April 5, 2011 10:45 pm | 5 Comments

Last week I announced the launch of the HTTP Archive. The feedback has been very positive. I’ve already heard from a handful of performance gurus who have downloaded the data and done additional analyses. This was a major goal of the project and I’m excited to see it happening.

I made a few changes to HTTP Archive that I wanted to share in this blog post.

First, there’s a potential for apples-to-oranges comparisons because the list of URLs “crawled” by HTTP Archive changes from run to run due to errors and changes in the “top N” sorting of sources like Alexa and Fortune 500. When comparing two runs it’s unclear if differences are caused from a change in the sample set or actual changes in Internet behavior. This was exemplified by this tweet from @orionlogic:

Website flash usage dropped %16 since 6 months http://t.co/XI7IWvc (via httparchive.org + @souders ) #noflash

The link contains two pie charts from HTTP Archive:

The issue is that the number of URLs grew from ~1000 in October 2010 to ~17,000 in April 2011. Those additional 16,000 websites have different behavior when it comes to using Flash. If we compare Nov 15 2010 to Mar 29 2011, both of which use ~17,000 URLs, the change is only 2%.

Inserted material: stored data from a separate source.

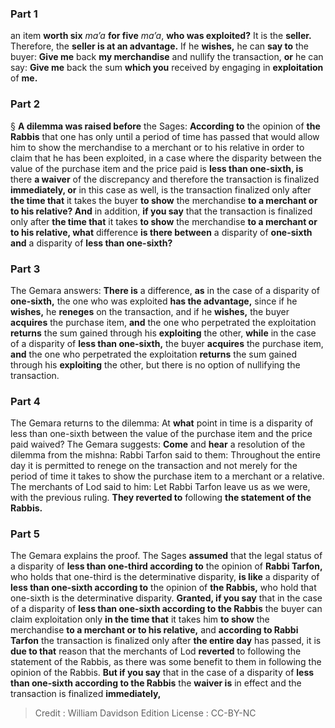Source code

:
### Part 1
an item <b>worth six</b> <i>ma’a</i> <b>for five</b> <i>ma’a</i>, <b>who was exploited?</b> It is the <b>seller.</b> Therefore, the <b>seller is at an advantage.</b> If he <b>wishes,</b> he can <b>say to</b> the buyer: <b>Give me</b> back <b>my merchandise</b> and nullify the transaction, <b>or</b> he can say: <b>Give me</b> back the sum <b>which you</b> received by engaging in <b>exploitation</b> of <b>me.</b>

### Part 2
§ <b>A dilemma was raised before</b> the Sages: <b>According to</b> the opinion of <b>the Rabbis</b> that one has only until a period of time has passed that would allow him to show the merchandise to a merchant or to his relative in order to claim that he has been exploited, in a case where the disparity between the value of the purchase item and the price paid is <b>less than one-sixth, is</b> there <b>a waiver</b> of the discrepancy and therefore the transaction is finalized <b>immediately, or</b> in this case as well, is the transaction finalized only after <b>the time that</b> it takes the buyer <b>to show</b> the merchandise <b>to a merchant or to his relative? And</b> in addition, <b>if you say</b> that the transaction is finalized only after <b>the time that</b> it takes <b>to show</b> the merchandise <b>to a merchant or to his relative, what</b> difference <b>is there between</b> a disparity of <b>one-sixth and</b> a disparity of <b>less than one-sixth?</b>

### Part 3
The Gemara answers: <b>There is</b> a difference, <b>as</b> in the case of a disparity of <b>one-sixth,</b> the one who was exploited <b>has the advantage,</b> since if he <b>wishes,</b> he <b>reneges</b> on the transaction, and if he <b>wishes,</b> the buyer <b>acquires</b> the purchase item, <b>and</b> the one who perpetrated the exploitation <b>returns</b> the sum gained through his <b>exploiting</b> the other, <b>while</b> in the case of a disparity of <b>less than one-sixth,</b> the buyer <b>acquires</b> the purchase item, <b>and</b> the one who perpetrated the exploitation <b>returns</b> the sum gained through his <b>exploiting</b> the other, but there is no option of nullifying the transaction.

### Part 4
The Gemara returns to the dilemma: At <b>what</b> point in time is a disparity of less than one-sixth between the value of the purchase item and the price paid waived? The Gemara suggests: <b>Come</b> and <b>hear</b> a resolution of the dilemma from the mishna: Rabbi Tarfon said to them: Throughout the entire day it is permitted to renege on the transaction and not merely for the period of time it takes to show the purchase item to a merchant or a relative. The merchants of Lod said to him: Let Rabbi Tarfon leave us as we were, with the previous ruling. <b>They reverted to</b> following <b>the statement of the Rabbis.</b>

### Part 5
The Gemara explains the proof. The Sages <b>assumed</b> that the legal status of a disparity of <b>less than one-third according to</b> the opinion of <b>Rabbi Tarfon,</b> who holds that one-third is the determinative disparity, <b>is like</b> a disparity of <b>less than one-sixth according to</b> the opinion of <b>the Rabbis,</b> who hold that one-sixth is the determinative disparity. <b>Granted, if you say</b> that in the case of a disparity of <b>less than one-sixth according to the Rabbis</b> the buyer can claim exploitation only <b>in the time that</b> it takes him <b>to show</b> the merchandise <b>to a merchant or to his relative,</b> and <b>according to Rabbi Tarfon</b> the transaction is finalized only after <b>the entire day</b> has passed, it is <b>due to that</b> reason that the merchants of Lod <b>reverted</b> to following the statement of the Rabbis, as there was some benefit to them in following the opinion of the Rabbis. <b>But if you say</b> that in the case of a disparity of <b>less than one-sixth according to the Rabbis</b> the <b>waiver is</b> in effect and the transaction is finalized <b>immediately,</b>

>Credit : William Davidson Edition
>License : CC-BY-NC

I made some changes to mitigate this issue.

  • The first three runs that were done with only 1000 URLs are now hidden in the UI. The data is still available.
  • Similar confusion can happen when viewing trending charts. The fix there is to use the “intersection” set of URLs across all runs. I added a note next to the “choose URLs” pick list to point out the benefit of choosing “intersection”. I moved the plot of “URLs Analyzed” to the top so it’s more apparent when the number of URLs changes from run to run.

On another note, Nicole Sullivan suggested I add a trending chart for transfer size and number of requests for Flash, in addition to the existing charts for HTML, JavaScript, CSS, and Images. The hypothesis was this might explain the increase in image sizes that I presented in my previous post – perhaps Flash was on the decline being replaced by HD images. The chart shows a slight decline in the size and number of Flash files, but not enough to explain the 61 kB increase in image transfer size.

I made several other fixes that are less visible. Several people have submitted requests for new stats. I’ll keep knocking those off and blogging about them.

5 Responses to HTTP Archive: URL list, Flash trends

  1. Love what you’re doing and thanks for the update and explanation on the data.

    One minor typo. I think ~17,00 should be ~17,000.

  2. OK, so what is the value of this chart, if you admit that you compare apples to oranges?
    Way not be fare and add a chart that compare the same amount of URLs?
    What method do you use to detect flash presence?
    I understand the need for traffic, but to draw conclusions after comparing irrelevant data is unprofessional.

  3. @Josh: Thanks for pointing out the typo.

    @Sorin: You misunderstand. The charts are from the tweet. The links I provided point to a comparison with the same URLs, and the 2% difference is, again, from a comparison with the same URLs.

  4. It was my fault not to look at the # links between months. By removing October stats from the UI the issue is solved.

    It would be great if somehow i can see a stat for complete Flash layout vs. Flash elements in a site.

    @Souders I can delete the tweet if you want for further misunderstanding.

  5. @orionlogic: Hi! Thanks for adding your comments. Please leave the tweet as-is, it’s a great testimony to how the charts can be confusing. I’m wrestling with a good UI to mitigate these issues going forward. (Just as the # of URLs grew from 1K to 17K, they’ll likely grow from 17K to 100K or 1M. So the scenario will occur again.)